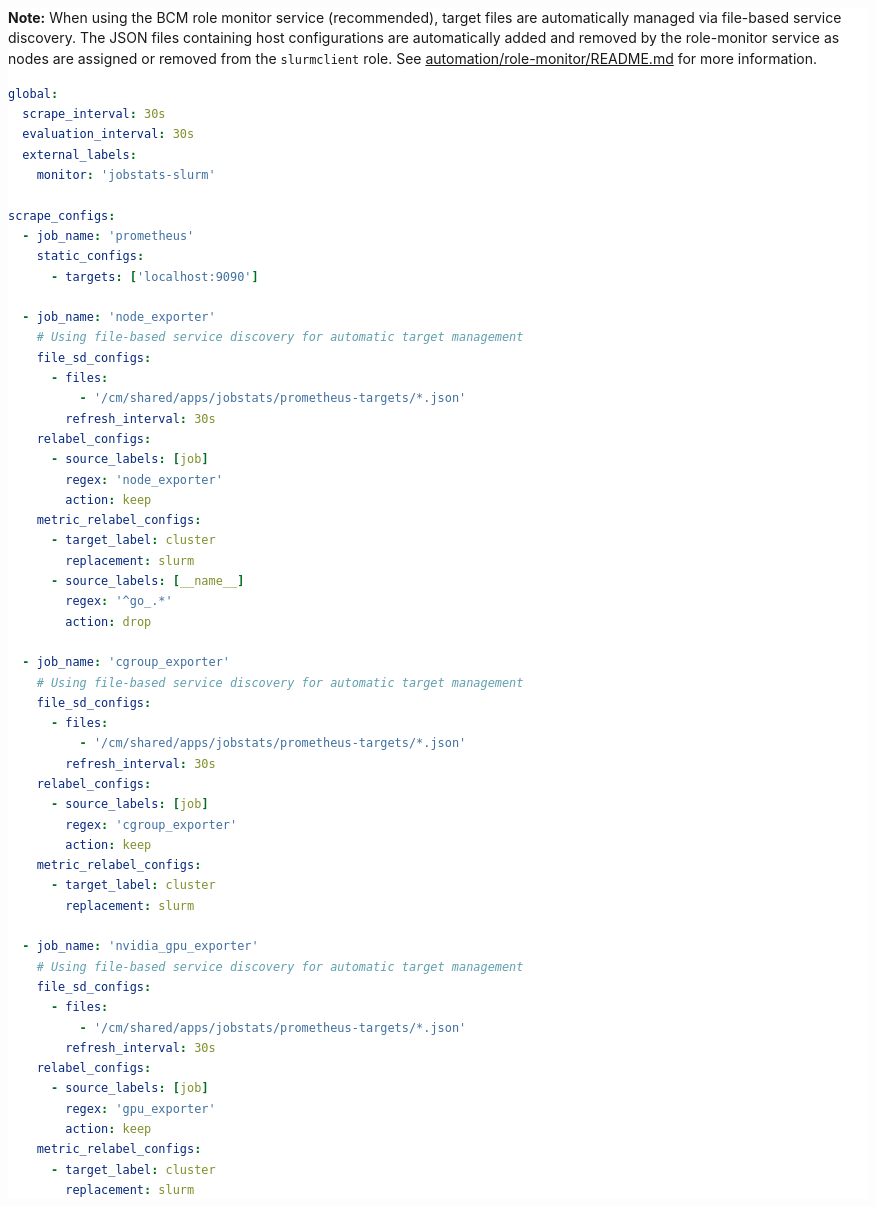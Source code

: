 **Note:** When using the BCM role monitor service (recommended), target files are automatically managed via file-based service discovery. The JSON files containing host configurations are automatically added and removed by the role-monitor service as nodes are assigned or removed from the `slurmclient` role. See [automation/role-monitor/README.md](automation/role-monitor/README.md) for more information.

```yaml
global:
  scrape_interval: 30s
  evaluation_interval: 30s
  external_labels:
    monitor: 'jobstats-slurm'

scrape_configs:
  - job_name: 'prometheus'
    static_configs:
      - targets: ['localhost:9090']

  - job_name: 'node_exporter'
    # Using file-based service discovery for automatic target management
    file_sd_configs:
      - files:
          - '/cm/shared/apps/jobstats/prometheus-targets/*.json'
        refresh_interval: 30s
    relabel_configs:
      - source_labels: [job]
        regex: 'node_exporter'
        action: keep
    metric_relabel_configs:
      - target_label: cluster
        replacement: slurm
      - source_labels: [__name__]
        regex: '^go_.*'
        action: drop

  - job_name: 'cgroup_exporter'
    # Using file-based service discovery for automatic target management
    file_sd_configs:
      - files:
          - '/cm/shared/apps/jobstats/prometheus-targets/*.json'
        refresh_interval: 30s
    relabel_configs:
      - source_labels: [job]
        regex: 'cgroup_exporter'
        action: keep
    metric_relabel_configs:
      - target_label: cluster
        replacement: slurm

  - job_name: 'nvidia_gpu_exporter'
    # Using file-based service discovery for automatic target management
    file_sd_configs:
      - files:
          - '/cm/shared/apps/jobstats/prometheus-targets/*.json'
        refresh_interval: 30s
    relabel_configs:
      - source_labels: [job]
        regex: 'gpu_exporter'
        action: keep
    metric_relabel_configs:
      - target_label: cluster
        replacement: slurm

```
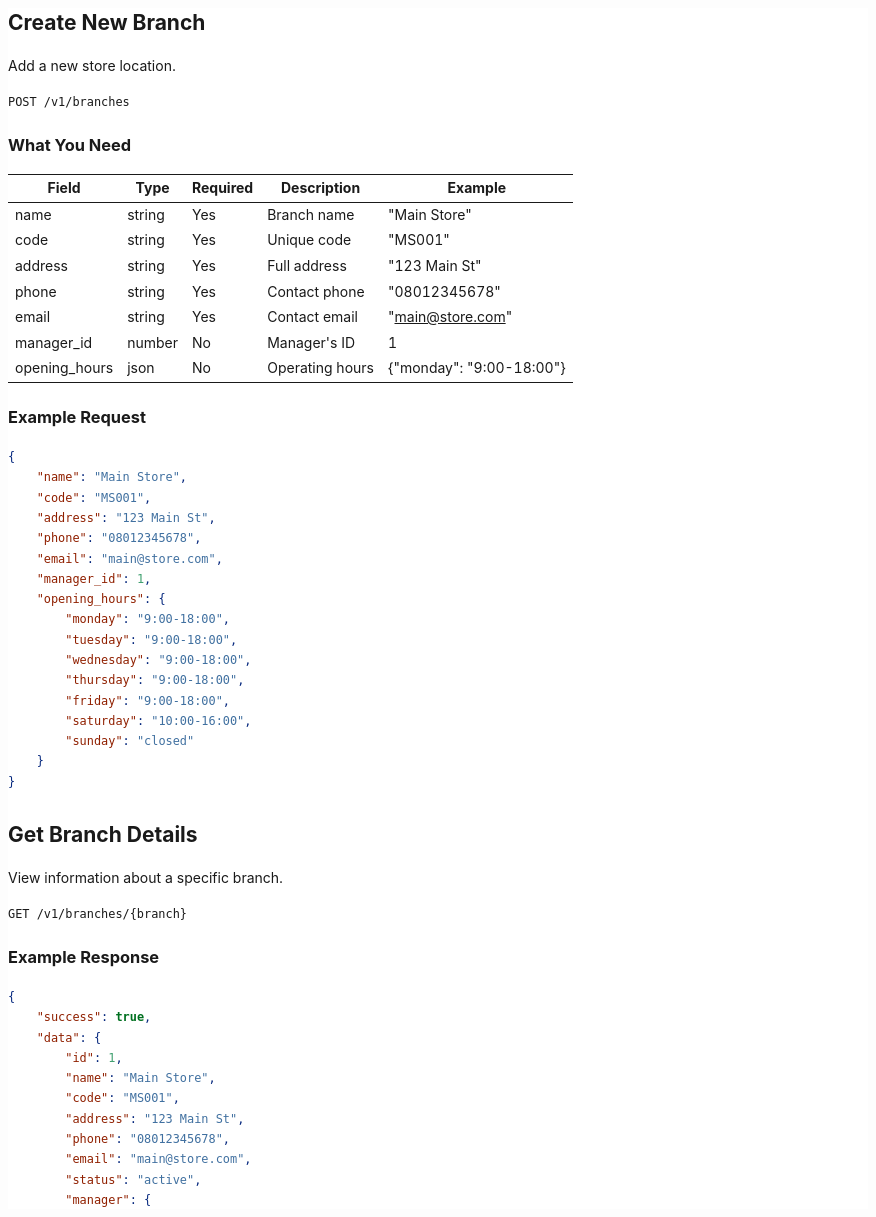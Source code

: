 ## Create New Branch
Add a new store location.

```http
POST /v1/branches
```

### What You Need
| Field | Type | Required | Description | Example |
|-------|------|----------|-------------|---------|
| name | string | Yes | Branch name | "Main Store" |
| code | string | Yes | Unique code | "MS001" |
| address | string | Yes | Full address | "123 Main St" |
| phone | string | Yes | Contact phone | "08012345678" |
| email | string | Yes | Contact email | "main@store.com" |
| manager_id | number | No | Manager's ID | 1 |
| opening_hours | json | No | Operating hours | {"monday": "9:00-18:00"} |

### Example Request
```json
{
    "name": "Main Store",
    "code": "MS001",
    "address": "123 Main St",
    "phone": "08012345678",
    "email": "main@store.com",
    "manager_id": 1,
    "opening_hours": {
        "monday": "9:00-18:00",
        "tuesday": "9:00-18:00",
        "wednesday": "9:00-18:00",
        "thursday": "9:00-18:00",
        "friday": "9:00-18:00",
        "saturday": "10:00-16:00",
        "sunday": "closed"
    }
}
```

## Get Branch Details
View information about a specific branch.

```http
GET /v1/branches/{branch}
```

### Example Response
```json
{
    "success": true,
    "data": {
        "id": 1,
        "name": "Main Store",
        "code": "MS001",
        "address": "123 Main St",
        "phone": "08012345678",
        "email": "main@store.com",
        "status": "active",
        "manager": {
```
☆ ☆ ☆
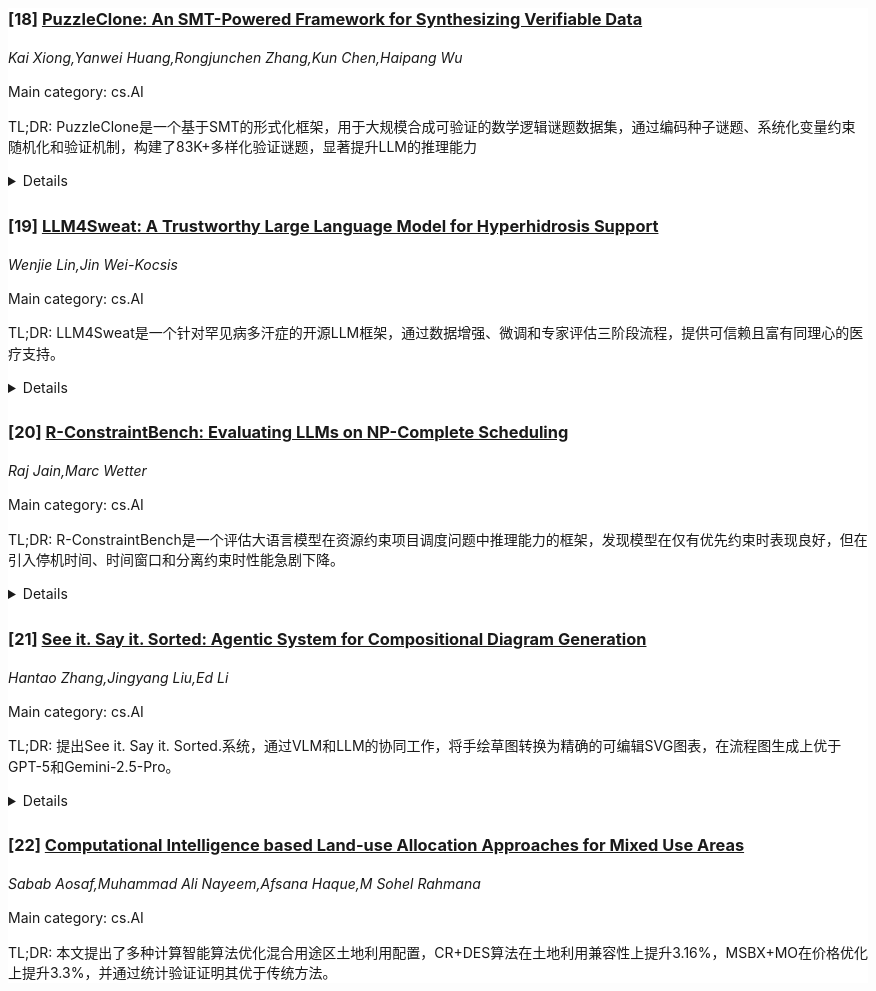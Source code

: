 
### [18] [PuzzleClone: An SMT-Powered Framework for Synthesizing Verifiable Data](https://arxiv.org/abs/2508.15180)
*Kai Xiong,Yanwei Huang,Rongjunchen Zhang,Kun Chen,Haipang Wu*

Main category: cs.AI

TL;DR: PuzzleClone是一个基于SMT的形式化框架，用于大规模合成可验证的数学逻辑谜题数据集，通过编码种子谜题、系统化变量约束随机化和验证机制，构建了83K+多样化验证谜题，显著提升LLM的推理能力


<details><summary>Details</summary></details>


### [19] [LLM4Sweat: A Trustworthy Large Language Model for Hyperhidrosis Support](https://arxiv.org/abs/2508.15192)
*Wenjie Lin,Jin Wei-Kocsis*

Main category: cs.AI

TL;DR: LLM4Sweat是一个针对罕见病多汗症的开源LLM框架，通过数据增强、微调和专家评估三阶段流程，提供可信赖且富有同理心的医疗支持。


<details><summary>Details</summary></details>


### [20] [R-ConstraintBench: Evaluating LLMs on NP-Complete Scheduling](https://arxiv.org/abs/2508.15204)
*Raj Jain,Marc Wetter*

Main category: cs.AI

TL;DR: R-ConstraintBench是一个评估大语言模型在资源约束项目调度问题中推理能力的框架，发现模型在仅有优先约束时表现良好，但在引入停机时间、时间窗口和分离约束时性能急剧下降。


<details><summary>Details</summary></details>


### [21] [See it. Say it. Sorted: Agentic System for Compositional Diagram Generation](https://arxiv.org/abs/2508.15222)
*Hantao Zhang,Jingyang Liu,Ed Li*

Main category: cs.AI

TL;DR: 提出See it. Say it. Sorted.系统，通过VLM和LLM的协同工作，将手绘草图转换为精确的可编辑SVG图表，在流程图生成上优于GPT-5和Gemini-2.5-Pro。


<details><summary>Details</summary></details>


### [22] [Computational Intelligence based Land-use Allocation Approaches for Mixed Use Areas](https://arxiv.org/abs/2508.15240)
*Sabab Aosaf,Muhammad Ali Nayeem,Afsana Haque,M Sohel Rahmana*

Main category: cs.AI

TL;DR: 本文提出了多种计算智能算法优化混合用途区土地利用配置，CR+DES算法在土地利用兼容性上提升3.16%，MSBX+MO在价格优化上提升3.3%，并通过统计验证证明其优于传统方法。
☆ ☆ ☆
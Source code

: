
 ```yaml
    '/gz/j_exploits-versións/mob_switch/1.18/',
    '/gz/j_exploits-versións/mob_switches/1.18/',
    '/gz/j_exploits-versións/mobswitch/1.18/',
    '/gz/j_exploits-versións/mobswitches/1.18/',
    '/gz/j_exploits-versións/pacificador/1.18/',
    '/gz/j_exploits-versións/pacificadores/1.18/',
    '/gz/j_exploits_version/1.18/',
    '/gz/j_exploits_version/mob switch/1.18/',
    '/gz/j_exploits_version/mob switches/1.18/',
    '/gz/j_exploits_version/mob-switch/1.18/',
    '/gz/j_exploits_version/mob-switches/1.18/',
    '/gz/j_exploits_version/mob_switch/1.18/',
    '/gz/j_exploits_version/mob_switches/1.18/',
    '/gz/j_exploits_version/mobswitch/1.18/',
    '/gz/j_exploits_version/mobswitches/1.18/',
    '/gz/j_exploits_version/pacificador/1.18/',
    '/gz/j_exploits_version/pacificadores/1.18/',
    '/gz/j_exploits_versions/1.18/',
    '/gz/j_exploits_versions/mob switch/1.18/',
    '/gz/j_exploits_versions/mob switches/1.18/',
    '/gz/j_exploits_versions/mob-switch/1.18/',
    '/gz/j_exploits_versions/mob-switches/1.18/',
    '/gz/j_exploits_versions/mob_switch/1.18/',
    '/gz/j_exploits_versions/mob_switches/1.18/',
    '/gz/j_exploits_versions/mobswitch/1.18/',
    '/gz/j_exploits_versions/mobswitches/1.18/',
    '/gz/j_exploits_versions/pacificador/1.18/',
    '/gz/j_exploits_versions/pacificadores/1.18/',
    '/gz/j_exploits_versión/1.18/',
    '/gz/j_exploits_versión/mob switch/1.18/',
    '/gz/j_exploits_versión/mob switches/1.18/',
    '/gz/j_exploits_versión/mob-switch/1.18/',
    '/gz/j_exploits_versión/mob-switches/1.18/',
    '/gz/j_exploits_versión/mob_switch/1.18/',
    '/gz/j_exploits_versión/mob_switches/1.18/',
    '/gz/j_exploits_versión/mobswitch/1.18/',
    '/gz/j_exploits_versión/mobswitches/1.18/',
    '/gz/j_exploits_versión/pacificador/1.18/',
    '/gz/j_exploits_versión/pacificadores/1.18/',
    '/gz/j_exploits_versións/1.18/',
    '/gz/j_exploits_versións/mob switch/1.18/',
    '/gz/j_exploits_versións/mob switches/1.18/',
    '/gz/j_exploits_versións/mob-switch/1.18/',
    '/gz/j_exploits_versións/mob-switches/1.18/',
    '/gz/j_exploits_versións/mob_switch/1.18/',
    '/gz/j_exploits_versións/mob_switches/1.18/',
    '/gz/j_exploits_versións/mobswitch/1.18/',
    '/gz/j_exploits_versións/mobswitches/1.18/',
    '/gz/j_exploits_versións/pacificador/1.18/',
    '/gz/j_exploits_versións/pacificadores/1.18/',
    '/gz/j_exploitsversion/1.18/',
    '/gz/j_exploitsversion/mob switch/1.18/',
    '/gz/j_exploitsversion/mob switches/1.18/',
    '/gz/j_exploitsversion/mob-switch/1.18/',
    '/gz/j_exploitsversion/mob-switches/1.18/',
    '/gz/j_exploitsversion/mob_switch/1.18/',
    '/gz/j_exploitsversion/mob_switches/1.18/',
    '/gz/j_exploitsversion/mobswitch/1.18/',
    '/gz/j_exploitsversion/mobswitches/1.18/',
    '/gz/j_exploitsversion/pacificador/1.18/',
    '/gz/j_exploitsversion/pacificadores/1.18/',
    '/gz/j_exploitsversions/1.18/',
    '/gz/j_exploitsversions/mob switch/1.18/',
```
☆ ☆ ☆
▸ **INSTRUCTIONS FOR THE TASK**
Show every line of the listing in which the string "mobswitches" can be found.

▸ **EXPECTED ANSWER**
    '/gz/j_exploits-versións/mobswitches/1.18/',
    '/gz/j_exploits_version/mobswitches/1.18/',
    '/gz/j_exploits_versions/mobswitches/1.18/',
    '/gz/j_exploits_versión/mobswitches/1.18/',
    '/gz/j_exploits_versións/mobswitches/1.18/',
    '/gz/j_exploitsversion/mobswitches/1.18/',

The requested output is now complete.